Witnesses are now being contacted to submit evidence to the partygate investigation into whether Boris Johnson misled parliament over what he knew.
In April 2022, it was announced the cross-party Privileges Committee would investigate the then prime minister once the Met Police’s inquiry into lockdown breaking parties at Downing Street and the publication of the Gray Report were completed.
Witnesses are now being contacted by the committee to submit written evidence by 7 February, ahead of later oral evidence, to help the committee determine whether the PM misled the Commons in his remarks on partygate.
In December 2021, mr johnson was asked in the Commons whether there was a party in Downing Street on 13 November 2020, to which he replied: “No.
“But I’m sure that whatever happened, the guidance was followed and the rules were followed at all times.”
Sir Keir Starmer also asked him about the parties, with Mr Johnson telling the Commons: “All guidance was followed completely in Number 10.”
In June 2022, the Privileges Committee announced it had held its first meeting on the inquiry and issued a call for evidence.
Those involved in the parties, or with direct knowledge of them, were told they had until 29 July to submit evidence and oral evidence sessions were expected to take place in the autumn.
But this was delayed, with the Cabinet Office blamed for resisting the request for key information in July last year.
A committee spokesman, confirming the new call for evidence, told Sky News: “The committee has sent letters to individuals who may have knowledge relevant to the present inquiry regarding Boris Johnson MP, requiring them to provide evidence in writing.
“The committee requires the written evidence to be submitted by Tuesday 7th February.
“All written evidence submissions must be accompanied by a statement of truth.
“The committee may have further requests to make for additional information.”
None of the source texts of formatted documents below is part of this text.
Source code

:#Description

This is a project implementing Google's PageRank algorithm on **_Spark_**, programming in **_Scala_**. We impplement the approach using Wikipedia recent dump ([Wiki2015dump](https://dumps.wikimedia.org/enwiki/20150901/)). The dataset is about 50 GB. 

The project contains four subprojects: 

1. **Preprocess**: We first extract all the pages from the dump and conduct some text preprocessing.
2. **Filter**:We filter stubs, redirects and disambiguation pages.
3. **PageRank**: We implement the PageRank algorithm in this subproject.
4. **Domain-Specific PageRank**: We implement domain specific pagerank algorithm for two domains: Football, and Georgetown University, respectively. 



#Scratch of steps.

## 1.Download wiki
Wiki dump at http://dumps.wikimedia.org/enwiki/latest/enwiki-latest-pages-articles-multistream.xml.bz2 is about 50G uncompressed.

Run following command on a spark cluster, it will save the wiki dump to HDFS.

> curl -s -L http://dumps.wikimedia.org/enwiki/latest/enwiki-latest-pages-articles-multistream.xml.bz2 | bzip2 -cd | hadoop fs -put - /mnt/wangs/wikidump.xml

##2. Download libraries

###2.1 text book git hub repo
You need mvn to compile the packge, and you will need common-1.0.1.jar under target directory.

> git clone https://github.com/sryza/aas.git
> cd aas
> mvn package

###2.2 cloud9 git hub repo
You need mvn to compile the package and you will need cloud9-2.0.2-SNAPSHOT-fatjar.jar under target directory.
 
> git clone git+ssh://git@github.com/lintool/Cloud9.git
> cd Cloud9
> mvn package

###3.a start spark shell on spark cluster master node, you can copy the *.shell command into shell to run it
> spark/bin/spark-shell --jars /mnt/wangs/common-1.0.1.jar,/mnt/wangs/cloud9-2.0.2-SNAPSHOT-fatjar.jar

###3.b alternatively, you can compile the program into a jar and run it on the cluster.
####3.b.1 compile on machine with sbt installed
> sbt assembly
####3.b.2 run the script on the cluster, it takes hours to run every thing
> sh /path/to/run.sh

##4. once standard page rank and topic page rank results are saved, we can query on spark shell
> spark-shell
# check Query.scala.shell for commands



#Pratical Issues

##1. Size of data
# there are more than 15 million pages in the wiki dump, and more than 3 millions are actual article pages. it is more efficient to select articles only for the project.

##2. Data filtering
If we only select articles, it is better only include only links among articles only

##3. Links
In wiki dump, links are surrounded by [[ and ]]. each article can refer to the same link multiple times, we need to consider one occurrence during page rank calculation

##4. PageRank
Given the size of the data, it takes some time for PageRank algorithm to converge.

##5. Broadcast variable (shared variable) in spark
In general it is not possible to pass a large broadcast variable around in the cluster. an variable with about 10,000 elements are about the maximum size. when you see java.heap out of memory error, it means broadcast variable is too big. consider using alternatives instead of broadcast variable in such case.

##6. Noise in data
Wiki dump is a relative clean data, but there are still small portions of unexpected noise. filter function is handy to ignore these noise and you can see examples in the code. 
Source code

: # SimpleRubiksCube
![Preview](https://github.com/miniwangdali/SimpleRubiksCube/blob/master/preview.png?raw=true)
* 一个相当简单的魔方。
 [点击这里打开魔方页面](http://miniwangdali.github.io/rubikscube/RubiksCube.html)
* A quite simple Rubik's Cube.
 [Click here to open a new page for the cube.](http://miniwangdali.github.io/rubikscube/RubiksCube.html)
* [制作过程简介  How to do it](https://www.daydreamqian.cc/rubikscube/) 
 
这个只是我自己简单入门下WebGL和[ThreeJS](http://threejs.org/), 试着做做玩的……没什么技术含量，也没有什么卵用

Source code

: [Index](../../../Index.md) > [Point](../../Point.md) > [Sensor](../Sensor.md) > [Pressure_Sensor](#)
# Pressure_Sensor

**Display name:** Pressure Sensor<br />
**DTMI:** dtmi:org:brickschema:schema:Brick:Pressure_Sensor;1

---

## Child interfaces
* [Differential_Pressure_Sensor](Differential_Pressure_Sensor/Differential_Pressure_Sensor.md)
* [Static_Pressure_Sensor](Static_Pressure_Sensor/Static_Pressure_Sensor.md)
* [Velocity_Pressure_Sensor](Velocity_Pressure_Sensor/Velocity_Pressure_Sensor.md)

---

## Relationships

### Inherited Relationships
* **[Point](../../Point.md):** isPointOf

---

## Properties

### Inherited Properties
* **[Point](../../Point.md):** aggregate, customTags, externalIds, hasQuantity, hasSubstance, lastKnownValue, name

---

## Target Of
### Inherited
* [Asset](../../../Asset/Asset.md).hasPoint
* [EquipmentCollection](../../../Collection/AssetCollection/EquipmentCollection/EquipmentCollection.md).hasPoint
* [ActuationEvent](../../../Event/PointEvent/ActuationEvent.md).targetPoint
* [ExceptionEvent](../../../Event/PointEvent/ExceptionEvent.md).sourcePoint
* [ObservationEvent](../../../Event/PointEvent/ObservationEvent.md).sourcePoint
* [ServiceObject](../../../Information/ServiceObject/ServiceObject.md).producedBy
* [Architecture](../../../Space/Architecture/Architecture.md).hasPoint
Photos, diaries and WhatsApp messages
The Privileges Committee is made up of four Conservative MPs, two Labor and one SNP, with the chair being Labor MP Harriet Harman.
Evidence the committee has the power to call for includes documents or photographs taken at the various Downing Street events under investigation.
It can also demand oral evidence from Mr Johnson and call for his diaries, WhatsApp messages and briefing papers.
The committee said witnesses will be able to remain anonymous but the chair and committee staff will need to know who they are.
Sir Ernest Ryder, a former Appeal Court judge, has been appointed as an expert adviser to the inquiry.
What ramifications could the findings have for Mr Johnson?
Once the committee has concluded its investigation, it will decide whether it believes Mr Johnson deliberately misled parliament – and therefore committed contempt.
They can recommend what kind of sanction he should face, which all MPs will then have to vote on.
A range of sanctions could be recommended, including Mr Johnson being suspended for a number of days.
A suspension of 10 sitting days or more could trigger a petition to Mr Johnson’s constituents for a by-election.
The ministerial code is explicit that knowingly misleading parliament is a resignation matter, but it remains up to the prime minister to enforce the code.